The state Senate conducted its first hearing Monday on a constitutional amendment to restructure the minimum wage to ensure workers earn the same amount regardless of health benefits.
The current structure allows employers to pay a dollar less if they offer health insurance, but doesn’t regulate the quality of the insurance.
“The distinction between minimum wage depending on whether or not there is health care has been included in the Nevada constitution for some time,” said Assembly Speaker Jason Frierson, who presented Assembly Joint Resolution 10 on Monday. “It’s important to note that Nevada is the only state that has this distinction. We’ve had numerous conversations in an attempt to define what health care benefits need to be in order to qualify. It’s an unusual way to calculate minimum wage and distinguish between minimum wage rates.

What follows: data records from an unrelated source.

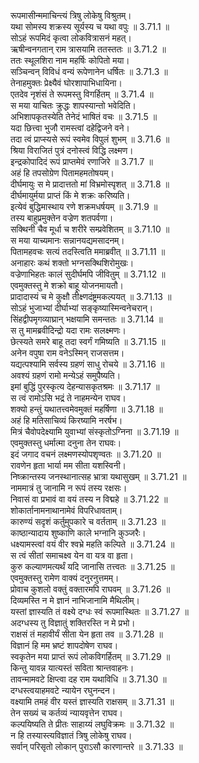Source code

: 

  
रूपमासीन्ममाचिन्त्यं त्रिषु लोकेषु विश्रुतम्।  
यथा सोमस्य शक्रस्य सूर्यस्य च यथा वपुः ॥ 3.71.1 ॥   
सोऽहं रूपमिदं कृत्वा लोकवित्रासनं महत्।  
ऋषीन्वनगतान् राम त्रासयामि ततस्ततः ॥ 3.71.2 ॥   
ततः स्थूलशिरा नाम महर्षिः कोपितो मया।  
सञ्चिन्वन् विविधं वन्यं रूपेणानेन धर्षितः ॥ 3.71.3 ॥   
तेनाहमुक्तः प्रेक्ष्यैवं घोरशापाभिधायिना।  
एतदेव नृशंसं ते रूपमस्तु विगर्हितम् ॥ 3.71.4 ॥   
स मया याचितः क्रुद्धः शापस्यान्तो भवेदिति।  
अभिशापकृतस्येति तेनेदं भाषितं वचः ॥ 3.71.5 ॥   
यदा छित्त्वा भुजौ रामस्त्वां दहेद्विजने वने।  
तदा त्वं प्राप्स्यसे रूपं स्वमेव विपुलं शुभम् ॥ 3.71.6 ॥   
श्रिया विराजितं पुत्रं दनोस्त्वं विद्धि लक्ष्मण।  
इन्द्रकोपादिदं रूपं प्राप्तमेवं रणाजिरे ॥ 3.71.7 ॥   
अहं हि तपसोग्रेण पितामहमतोषयम्।  
दीर्घमायुः स मे प्रादात्ततो मां विभ्रमोस्पृशत् ॥ 3.71.8 ॥   
दीर्घमायुर्मया प्राप्तं किं मे शक्रः करिष्यति।  
इत्येवं बुद्धिमास्थाय रणे शक्रमधर्षयम् ॥ 3.71.9 ॥   
तस्य बाहुप्रमुक्तेन वज्रेण शतपर्वणा।  
सक्थिनी चैव मूर्धा च शरीरे सम्प्रवेशितम् ॥ 3.71.10 ॥   
स मया याच्यमानः सन्नानयद्यमसादनम्।  
पितामहवचः सत्यं तदस्त्विति ममाब्रवीत् ॥ 3.71.11 ॥   
अनाहारः कथं शक्तो भग्नसक्थिशिरोमुखः।  
वज्रेणाभिहतः कालं सुदीर्घमपि जीवितुम् ॥ 3.71.12 ॥   
एवमुक्तस्तु मे शक्रो बाहू योजनमायतौ।  
प्रादादास्यं च मे कुक्षौ तीक्ष्णदंष्ट्रमकल्पयत् ॥ 3.71.13 ॥   
सोऽहं भुजाभ्यां दीर्घाभ्यां सङ्कृष्यास्मिन्वनेचरान्।  
सिंहद्वीपमृगव्याघ्रान् भक्षयामि समन्ततः ॥ 3.71.14 ॥   
स तु मामब्रवीदिन्द्रो यदा रामः सलक्ष्मणः।  
छेत्स्यते समरे बाहू तदा स्वर्गं गमिष्यति ॥ 3.71.15 ॥   
अनेन वपुषा राम वनेऽस्मिन् राजसत्तम।  
यद्यत्पश्यामि सर्वस्य ग्रहणं साधु रोचये ॥ 3.71.16 ॥   
अवश्यं ग्रहणं रामो मन्येऽहं समुपैष्यति।  
इमां बुद्धिं पुरस्कृत्य देहन्यासकृतश्रमः ॥ 3.71.17 ॥   
स त्वं रामोऽसि भद्रं ते नाहमन्येन राघव।  
शक्यो हन्तुं यथातत्त्वमेवमुक्तं महर्षिणा ॥ 3.71.18 ॥   
अहं हि मतिसाचिव्यं किरष्यामि नरर्षभ।  
मित्रं चैवोपदेक्ष्यामि युवाभ्यां संस्कृतोऽग्निना ॥ 3.71.19 ॥   
एवमुक्तस्तु धर्मात्मा दनुना तेन राघवः।  
इदं जगाद वचनं लक्ष्मणस्योपशृण्वतः ॥ 3.71.20 ॥   
रावणेन हृता भार्या मम सीता यशस्विनी।  
निष्क्रान्तस्य जनस्थानात्सह भ्रात्रा यथासुखम् ॥ 3.71.21 ॥   
नाममात्रं तु जानामि न रूपं तस्य रक्षसः।  
निवासं वा प्रभावं वा वयं तस्य न विद्महे ॥ 3.71.22 ॥   
शोकार्तानामनाथानामेवं विपरिधावताम्।  
कारुण्यं सदृशं कर्तुमुपकारे च वर्तताम् ॥ 3.71.23 ॥   
काष्ठान्यादाय शुष्काणि काले भग्नानि कुञ्जरैः।  
धक्ष्यामस्त्वां वयं वीर श्वभ्रे महति कल्पिते ॥ 3.71.24 ॥   
स त्वं सीतां समाचक्ष्व येन वा यत्र वा हृता।  
कुरु कल्याणमत्यर्थं यदि जानासि तत्त्वतः ॥ 3.71.25 ॥   
एवमुक्तस्तु रामेण वाक्यं दनुरनुत्तमम्।  
प्रोवाच कुशलो वक्तुं वक्तारमपि राघवम् ॥ 3.71.26 ॥   
दिव्यमस्ति न मे ज्ञानं नाभिजानामि मैथिलीम्।  
यस्तां ज्ञास्यति तं वक्ष्ये दग्धः स्वं रूपमास्थितः ॥ 3.71.27 ॥   
अदग्धस्य तु विज्ञातुं शक्तिरस्ति न मे प्रभो।  
राक्षसं तं महावीर्यं सीता येन हृता तव ॥ 3.71.28 ॥   
विज्ञानं हि मम भ्रष्टं शापदोषेण राघव।  
स्वकृतेन मया प्राप्तं रूपं लोकविगर्हितम् ॥ 3.71.29 ॥   
किन्तु यावन्न यात्यस्तं सविता श्रान्तवाहनः।  
तावन्मामवटे क्षिप्त्वा दह राम यथाविधि ॥ 3.71.30 ॥   
दग्धस्त्वयाहमवटे न्यायेन रघुनन्दन।  
वक्ष्यामि तमहं वीर यस्तं ज्ञास्यति राक्षसम् ॥ 3.71.31 ॥   
तेन सख्यं च कर्तव्यं न्यायवृत्तेन राघव।  
कल्पयिष्यति ते प्रीतः साहाय्यं लघुविक्रमः ॥ 3.71.32 ॥   
न हि तस्यास्त्यविज्ञातं त्रिषु लोकेषु राघव।  
सर्वान् परिसृतो लोकान् पुराऽसौ कारणान्तरे ॥ 3.71.33 ॥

We believe it’s time to make that change so Nevada can remain competitive to our surrounding states.”
AJR 10, which passed during the 2019 session, passed again in the Assembly 26-16 in a party line vote April 12. If approved by the Senate, the constitutional amendment would be placed on the 2022 ballot for voters to decide.
“It would simply, by 2024, prohibit us from going lower than $12,” Frierson said. “It would also make clear that just because that’s the minimum that if the federal government raised it higher than that, there would be no barrier to Nevada following suit.”
Several groups support the amendment, including Battle Born Progress, which said in a statement that “businesses have been abusing the provision of connecting healthcare with the minimum wage.”
Christine Saunders, the policy director for the Progressive Leadership Alliance of Nevada, added that when people can’t afford the basics, whether it’s healthcare or paying for home repairs, the entire economy suffers.
“Increasing the minimum wage would boost not only individual households but the communities workers live and spend in,” she said.
The proposal is opposed by several chambers of commerce and conservative groups including Nevada Families for Freedom.
“We continue to have concerns because of the elimination of the health care credits and the timing (of the proposal) as we work to recover,” said Paul Moradkhan of the Vegas Chamber of Commerce.
Some argued the resolution, which would be decided by the voters, would hurt small business and “low-skilled workers entering the workforce.”
“One of the things the pandemic revealed was prior to January 2020 individuals who bagged up groceries, stocked the shelve and worked at night were called low-wage workers,” state Sen. Pat Spearman said. “Right around April 2020, they were called essential workers. There is something there that made the distinction and we shouldn’t lose sight of that.”
There has been a years-long, nationwide push to increase the minimum wage to at least $15, a figure supported by President Joe Biden. The House passed a federal wage increase earlier this year as part of the American Rescue Plan, but the provision was stripped out ahead of its final passage.
The first increase went into effect in July 2020 bringing the current wage to $9 an hour for an employee without health insurance and $8 an hour with health insurance.
The next 75 cent increase is scheduled for July 1.